**PROBLEM TO WORK ON:**
From the entries, copy every line that carries the string "Context".

**DATA FOR ANALYSIS:**
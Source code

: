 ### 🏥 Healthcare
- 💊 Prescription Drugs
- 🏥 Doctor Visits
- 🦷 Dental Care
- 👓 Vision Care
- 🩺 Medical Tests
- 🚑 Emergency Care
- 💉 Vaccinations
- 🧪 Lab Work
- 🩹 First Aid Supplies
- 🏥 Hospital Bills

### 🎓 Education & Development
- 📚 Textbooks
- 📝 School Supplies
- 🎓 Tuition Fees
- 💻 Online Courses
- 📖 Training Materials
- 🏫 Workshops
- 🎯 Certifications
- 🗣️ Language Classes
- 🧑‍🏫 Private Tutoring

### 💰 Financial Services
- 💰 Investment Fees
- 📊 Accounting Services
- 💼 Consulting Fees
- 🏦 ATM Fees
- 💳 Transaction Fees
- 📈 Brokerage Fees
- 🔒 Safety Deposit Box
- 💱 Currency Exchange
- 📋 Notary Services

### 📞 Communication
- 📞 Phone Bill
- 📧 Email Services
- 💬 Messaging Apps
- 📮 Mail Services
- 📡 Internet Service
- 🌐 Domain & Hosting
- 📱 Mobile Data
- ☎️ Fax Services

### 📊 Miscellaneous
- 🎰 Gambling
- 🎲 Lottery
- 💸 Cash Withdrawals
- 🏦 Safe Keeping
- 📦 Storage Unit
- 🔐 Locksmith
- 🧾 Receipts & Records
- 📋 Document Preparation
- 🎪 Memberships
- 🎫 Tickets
--
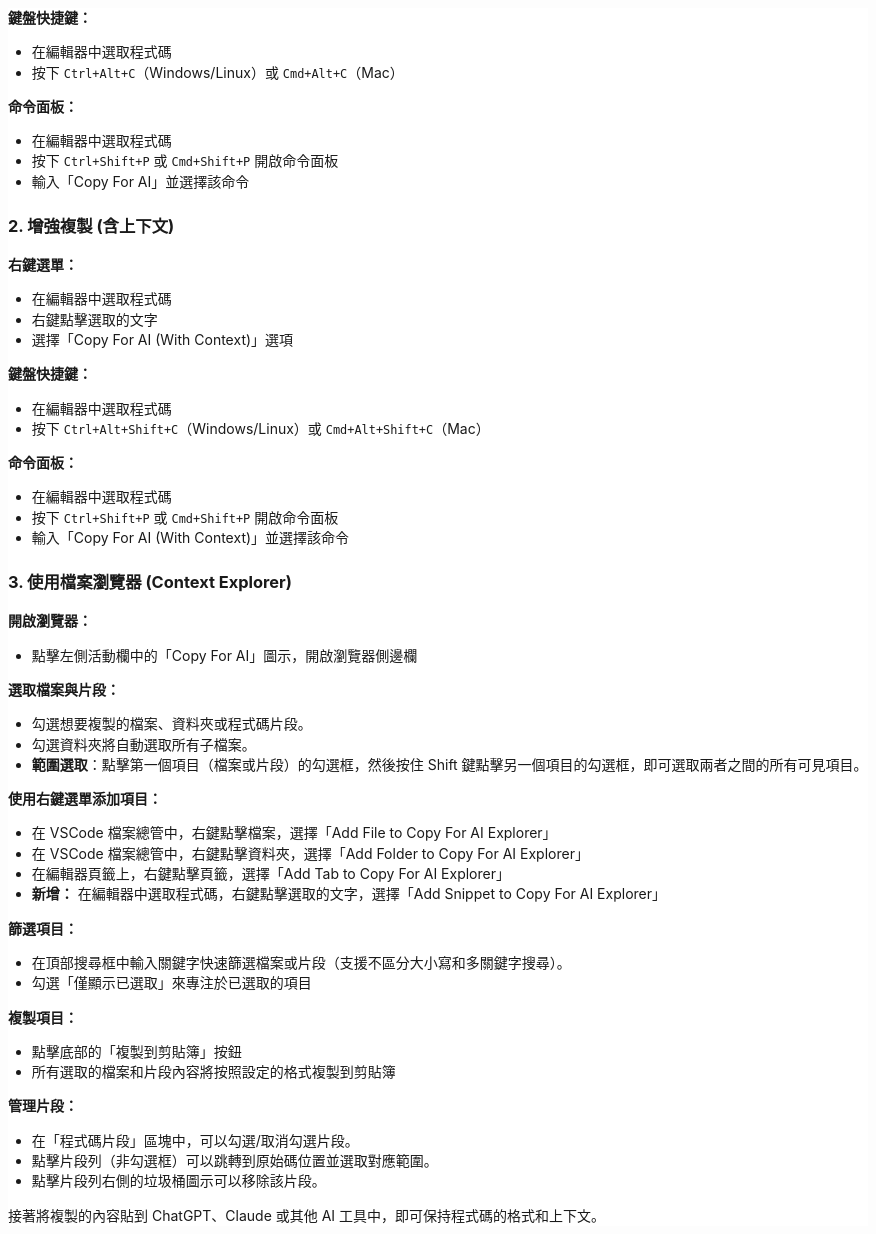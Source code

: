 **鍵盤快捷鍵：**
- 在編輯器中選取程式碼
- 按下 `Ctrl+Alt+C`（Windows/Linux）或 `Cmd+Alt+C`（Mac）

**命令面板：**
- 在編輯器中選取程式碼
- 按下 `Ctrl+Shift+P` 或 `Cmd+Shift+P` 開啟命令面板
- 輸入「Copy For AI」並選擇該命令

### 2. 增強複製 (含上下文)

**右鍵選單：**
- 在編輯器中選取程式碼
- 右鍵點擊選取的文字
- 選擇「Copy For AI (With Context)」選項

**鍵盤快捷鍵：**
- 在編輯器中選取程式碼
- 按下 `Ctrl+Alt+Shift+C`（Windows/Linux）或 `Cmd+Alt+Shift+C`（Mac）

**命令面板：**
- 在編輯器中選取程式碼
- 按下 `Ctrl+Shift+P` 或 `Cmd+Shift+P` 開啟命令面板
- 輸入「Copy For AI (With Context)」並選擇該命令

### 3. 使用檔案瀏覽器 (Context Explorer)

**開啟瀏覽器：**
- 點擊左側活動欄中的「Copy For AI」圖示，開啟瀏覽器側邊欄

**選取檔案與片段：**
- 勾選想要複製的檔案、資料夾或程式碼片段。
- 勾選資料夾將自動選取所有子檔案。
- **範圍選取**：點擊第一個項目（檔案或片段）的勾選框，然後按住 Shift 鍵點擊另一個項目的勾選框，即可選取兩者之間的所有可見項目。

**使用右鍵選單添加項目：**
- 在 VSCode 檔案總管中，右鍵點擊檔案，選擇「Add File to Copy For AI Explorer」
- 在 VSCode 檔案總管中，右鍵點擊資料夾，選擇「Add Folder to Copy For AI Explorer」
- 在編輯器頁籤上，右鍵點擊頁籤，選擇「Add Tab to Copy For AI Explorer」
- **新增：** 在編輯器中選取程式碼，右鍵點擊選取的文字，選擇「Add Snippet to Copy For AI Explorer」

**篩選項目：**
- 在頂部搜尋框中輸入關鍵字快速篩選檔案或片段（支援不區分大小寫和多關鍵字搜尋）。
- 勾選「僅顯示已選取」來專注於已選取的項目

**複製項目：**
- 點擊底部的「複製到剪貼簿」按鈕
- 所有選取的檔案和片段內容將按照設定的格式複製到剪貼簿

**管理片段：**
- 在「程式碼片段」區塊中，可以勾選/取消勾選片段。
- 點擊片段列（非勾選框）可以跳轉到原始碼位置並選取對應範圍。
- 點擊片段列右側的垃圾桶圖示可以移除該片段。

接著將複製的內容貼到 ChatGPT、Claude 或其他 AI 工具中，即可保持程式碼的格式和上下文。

**SOLUTION BELOW:**
- 選擇「Copy For AI (With Context)」選項
- 輸入「Copy For AI (With Context)」並選擇該命令
### 3. 使用檔案瀏覽器 (Context Explorer)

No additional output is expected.